I met Mémé my first week in Willunga. It was an opening for Aboriginal artist Gavin Wanganeen at Willunga Gallery, mounted at Hardy’s Tintara Cellar Door (winery).
Mémé Thorne is a well-established actor in Australia. She’s also an arts enthusiast, and at the Wanganeen opening she promised she’d introduce me to life in the area once she got back from a hiking expedition in Asia.
New Year’s Day I received a text from Mémé. She wanted to know if I was ready to visit some winery cellar doors to ring in the new year? I said Yes and she arrived in 15 minutes.
Magpie Springs and Small World
I climbed into Mémé’s custom-plated Honda and we headed to Avril Thomas’s Magpie Springs. Avril made us coffee and opened the gallery space just for us. It’s currently exhibiting Small World, a collection of 240 postcard-sized works by 200 artists from around the world. The show closes January 15, 2017.
The works are an even mix of local and international artists working in water colours, oil, acrylic, pencil, mixed media, and other media. It includes a beautiful piece by Avril Thomas, herself a portrait artist.
Avril toured Mémé and me around the property, including her studio. There she showed us all the envelopes that the small works arrived in, including a stamp-covered envelope from the USA.
Magpie Spring’s cellar door was not open for business, but Avril did show us a surprise in the corner of the property: an impressive bouldering/climbing wall. I used to live with a climber, and Devin would have been smacking his lips at this wall.
K1 Geoff Hardy Wines and D’Arenberg
“I want to see the Cube,” Mémé enthused as she steered her car north on Olivers Road. “I’m hoping it might be open by now.”
The D’Arenberg Cube is a radical structure that D’Arenberg Winery has almost completed. It sits atop acres of vineyards and it looks like a Rubik’s Cube, mid-roll. Adelaide’s InDaily.com.au calls it a “Willy Wonka’s Wine Factory.”
D’Arenberg wasn’t open either, but Mémé recommended I return there with someone willing to buy me a posh lunch.
Coriole Vineyards and Samuel’s Gorge
We had better luck at our next two stops.
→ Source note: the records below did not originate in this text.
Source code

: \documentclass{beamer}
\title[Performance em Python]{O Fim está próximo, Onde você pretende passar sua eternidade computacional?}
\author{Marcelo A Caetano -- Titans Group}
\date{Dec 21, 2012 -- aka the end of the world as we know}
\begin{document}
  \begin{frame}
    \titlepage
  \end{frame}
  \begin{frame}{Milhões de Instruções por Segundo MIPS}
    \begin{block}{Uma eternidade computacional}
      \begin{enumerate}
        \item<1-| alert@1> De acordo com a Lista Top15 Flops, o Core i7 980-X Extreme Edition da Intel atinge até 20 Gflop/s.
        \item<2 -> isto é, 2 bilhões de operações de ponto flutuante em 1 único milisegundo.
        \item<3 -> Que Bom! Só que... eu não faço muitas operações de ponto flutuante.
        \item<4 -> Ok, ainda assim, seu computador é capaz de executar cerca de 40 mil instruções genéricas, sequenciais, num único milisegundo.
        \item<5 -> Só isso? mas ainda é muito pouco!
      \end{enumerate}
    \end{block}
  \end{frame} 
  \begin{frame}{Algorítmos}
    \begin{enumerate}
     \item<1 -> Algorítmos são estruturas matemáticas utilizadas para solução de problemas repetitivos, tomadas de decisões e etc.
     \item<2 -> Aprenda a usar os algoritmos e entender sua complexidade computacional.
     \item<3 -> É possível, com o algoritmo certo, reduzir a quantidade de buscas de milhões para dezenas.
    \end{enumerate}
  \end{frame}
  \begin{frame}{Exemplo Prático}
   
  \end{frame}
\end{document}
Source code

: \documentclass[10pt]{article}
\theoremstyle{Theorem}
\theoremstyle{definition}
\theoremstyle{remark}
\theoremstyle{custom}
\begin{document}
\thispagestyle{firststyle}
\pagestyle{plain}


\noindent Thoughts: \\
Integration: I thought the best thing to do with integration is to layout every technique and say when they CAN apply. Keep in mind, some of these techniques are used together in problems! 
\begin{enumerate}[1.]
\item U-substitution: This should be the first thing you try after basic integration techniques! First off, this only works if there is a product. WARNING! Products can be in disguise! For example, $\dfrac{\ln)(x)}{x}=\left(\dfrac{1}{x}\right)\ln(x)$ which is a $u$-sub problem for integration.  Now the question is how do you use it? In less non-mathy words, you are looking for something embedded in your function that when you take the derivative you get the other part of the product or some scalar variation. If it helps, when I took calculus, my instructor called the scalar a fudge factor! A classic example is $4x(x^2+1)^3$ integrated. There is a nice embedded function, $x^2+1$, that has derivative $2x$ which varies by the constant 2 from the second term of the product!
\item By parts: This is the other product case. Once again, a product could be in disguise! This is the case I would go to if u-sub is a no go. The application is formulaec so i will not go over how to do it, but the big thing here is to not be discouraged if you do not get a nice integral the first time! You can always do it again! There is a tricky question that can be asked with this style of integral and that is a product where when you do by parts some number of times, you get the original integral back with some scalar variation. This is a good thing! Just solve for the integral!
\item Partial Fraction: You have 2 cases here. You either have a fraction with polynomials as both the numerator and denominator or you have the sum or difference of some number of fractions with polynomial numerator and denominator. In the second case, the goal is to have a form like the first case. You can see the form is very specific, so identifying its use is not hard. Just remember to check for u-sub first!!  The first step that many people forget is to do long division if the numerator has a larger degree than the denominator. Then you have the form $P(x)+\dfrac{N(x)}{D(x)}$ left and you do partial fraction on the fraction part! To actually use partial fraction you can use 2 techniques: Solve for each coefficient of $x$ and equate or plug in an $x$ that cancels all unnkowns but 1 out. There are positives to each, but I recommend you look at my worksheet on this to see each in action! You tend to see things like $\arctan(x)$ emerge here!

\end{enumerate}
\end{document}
Coriole Vineyards‘ terrace restaurant was hopping and I was able to catch a few tastes of Coriole’s rosé and Fiano—an Italian-style white wine I hadn’t heard of before.
A few vineyards over, we parked under a tree at Samuel’s Gorge winery, named for the serpentine Onkaparinga Gorge that it perches over. It was busy here too, but I managed to sample a few reds including their Grenache, Tempranillo, and Mourverdre.
Red Poles (Brick Kiln Shiraz)
Ready for a snack to accompany our next tasting, Mémé and I rounded off the day with a garden table at Red Poles (Brick Kiln Shiraz). It’s a woody, funky, relaxed place with cheese and paté platters and a very tasty sparkling Shiraz.
As we chatted and chewed, Leith from a nearby table came over to say hello. He introduced himself as the Willunga Postmaster and said he and his partner Sue lived in Willunga’s old Post Office and Telegraph building. He invited Mémé and me for coffee the next morning and we gladly accepted.